Stored data Block Start

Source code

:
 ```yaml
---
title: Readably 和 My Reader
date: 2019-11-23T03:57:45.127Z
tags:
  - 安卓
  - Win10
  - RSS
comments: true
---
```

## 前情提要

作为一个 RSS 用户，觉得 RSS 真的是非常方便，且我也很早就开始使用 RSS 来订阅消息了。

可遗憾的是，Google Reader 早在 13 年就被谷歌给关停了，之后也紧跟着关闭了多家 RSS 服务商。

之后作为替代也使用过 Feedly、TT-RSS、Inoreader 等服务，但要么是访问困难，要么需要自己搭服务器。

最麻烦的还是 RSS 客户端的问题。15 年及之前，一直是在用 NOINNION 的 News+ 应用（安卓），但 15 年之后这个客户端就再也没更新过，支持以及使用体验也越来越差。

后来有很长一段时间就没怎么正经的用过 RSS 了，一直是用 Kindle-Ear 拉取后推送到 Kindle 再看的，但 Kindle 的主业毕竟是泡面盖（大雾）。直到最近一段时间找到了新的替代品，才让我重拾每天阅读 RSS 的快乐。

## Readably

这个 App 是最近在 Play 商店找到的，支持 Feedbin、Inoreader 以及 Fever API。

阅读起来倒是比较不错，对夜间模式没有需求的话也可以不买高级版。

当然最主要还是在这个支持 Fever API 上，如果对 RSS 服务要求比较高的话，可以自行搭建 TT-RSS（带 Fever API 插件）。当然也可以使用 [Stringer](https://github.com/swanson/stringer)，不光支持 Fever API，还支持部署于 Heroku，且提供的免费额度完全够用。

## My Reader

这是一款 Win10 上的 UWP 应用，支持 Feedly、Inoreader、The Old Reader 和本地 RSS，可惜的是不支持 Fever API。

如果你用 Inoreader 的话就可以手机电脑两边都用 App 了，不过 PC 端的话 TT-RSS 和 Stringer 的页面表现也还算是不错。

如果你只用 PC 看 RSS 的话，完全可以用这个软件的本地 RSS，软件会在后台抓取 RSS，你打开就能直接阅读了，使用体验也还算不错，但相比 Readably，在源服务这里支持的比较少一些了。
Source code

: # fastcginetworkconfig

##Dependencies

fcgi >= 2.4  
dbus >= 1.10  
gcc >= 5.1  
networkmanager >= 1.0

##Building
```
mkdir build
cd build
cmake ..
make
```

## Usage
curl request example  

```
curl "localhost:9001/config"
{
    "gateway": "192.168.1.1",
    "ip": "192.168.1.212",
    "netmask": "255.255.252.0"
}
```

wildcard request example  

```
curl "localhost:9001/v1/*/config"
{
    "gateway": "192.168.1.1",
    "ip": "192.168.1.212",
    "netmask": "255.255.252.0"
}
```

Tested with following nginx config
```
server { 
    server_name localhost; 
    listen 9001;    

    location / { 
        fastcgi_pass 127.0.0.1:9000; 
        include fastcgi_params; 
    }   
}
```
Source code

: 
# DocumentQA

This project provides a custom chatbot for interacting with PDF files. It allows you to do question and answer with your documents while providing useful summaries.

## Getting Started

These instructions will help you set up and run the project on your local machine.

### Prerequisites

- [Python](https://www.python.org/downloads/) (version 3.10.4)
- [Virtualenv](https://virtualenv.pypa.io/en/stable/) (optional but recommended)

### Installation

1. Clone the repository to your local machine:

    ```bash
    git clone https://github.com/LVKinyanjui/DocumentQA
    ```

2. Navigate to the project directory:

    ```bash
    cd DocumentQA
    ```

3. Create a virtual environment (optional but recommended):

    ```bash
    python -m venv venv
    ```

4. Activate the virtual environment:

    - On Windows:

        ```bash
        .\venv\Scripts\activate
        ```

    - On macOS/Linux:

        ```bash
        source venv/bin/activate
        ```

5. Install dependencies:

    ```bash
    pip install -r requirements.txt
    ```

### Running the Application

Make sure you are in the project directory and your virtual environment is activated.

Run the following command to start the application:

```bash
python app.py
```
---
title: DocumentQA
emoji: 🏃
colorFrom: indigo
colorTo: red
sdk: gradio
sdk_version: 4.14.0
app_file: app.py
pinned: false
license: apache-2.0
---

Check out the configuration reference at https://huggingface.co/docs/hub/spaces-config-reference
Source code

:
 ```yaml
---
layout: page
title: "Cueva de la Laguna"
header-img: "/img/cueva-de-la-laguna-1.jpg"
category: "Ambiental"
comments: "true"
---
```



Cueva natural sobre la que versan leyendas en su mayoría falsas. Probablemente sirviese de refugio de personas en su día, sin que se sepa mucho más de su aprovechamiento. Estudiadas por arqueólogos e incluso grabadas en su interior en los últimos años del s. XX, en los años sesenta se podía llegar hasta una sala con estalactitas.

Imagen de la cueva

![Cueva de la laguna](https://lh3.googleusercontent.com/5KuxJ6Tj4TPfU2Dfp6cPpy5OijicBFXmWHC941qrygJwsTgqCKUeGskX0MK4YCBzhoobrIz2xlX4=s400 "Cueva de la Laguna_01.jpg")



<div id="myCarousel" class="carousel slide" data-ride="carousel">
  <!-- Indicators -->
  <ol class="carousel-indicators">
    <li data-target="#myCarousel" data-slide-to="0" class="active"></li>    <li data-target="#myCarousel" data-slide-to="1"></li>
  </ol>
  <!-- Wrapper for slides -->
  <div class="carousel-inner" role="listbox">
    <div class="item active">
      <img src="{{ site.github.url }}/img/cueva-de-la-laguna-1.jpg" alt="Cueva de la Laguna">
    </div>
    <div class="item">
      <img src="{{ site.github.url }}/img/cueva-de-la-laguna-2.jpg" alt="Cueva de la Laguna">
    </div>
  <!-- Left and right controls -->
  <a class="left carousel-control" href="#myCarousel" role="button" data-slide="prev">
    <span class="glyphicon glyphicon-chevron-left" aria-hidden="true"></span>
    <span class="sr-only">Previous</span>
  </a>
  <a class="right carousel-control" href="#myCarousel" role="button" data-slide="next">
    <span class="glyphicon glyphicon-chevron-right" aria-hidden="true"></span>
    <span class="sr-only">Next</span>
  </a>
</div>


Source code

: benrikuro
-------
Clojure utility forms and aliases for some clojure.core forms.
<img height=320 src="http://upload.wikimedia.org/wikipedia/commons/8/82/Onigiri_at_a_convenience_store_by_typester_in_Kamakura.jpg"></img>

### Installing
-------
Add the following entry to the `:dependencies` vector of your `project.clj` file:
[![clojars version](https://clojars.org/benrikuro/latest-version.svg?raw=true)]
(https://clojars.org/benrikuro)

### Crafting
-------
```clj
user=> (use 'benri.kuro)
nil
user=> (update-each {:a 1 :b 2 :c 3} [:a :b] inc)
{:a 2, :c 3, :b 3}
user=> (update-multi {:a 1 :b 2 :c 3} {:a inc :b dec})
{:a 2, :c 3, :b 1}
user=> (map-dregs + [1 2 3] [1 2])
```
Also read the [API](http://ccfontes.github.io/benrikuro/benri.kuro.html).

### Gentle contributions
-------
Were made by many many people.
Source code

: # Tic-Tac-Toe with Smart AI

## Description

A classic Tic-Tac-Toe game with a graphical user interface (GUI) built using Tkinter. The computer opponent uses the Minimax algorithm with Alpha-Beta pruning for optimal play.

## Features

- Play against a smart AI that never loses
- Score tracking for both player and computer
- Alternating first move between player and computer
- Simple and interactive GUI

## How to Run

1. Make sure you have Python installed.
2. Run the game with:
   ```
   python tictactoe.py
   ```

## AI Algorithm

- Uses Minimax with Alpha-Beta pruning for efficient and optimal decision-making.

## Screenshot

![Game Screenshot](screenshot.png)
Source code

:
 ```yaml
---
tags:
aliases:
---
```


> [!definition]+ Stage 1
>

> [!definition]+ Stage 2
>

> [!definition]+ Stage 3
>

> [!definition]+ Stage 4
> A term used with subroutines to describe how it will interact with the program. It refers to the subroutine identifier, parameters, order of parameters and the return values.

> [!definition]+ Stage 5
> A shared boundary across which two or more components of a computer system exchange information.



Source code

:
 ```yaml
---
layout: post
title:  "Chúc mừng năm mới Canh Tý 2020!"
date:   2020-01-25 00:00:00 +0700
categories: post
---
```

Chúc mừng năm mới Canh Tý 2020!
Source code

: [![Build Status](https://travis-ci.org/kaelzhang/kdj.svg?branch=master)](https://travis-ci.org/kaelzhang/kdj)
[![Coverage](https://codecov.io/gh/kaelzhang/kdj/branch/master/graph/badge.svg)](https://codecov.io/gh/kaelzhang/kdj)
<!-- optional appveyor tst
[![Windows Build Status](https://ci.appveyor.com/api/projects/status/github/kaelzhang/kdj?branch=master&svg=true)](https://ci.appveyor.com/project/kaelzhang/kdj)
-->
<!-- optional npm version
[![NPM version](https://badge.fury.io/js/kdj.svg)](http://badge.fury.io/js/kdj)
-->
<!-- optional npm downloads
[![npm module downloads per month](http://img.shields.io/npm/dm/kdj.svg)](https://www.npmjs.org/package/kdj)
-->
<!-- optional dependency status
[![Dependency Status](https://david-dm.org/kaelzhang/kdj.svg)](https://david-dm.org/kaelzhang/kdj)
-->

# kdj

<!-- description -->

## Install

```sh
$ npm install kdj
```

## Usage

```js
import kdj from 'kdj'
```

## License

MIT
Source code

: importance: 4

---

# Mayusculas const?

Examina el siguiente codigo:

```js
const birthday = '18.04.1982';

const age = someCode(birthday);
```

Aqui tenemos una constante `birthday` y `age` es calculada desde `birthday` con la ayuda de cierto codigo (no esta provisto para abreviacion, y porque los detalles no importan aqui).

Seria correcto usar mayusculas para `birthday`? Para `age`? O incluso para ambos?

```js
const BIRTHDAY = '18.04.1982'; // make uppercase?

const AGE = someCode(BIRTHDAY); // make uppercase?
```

Stored data Block End

• _Work to be completed_: Go through the material above, find each line with the string "aliases", and copy it.

• _Solved exercise_:
Clojure utility forms and aliases for some clojure.core forms.
aliases:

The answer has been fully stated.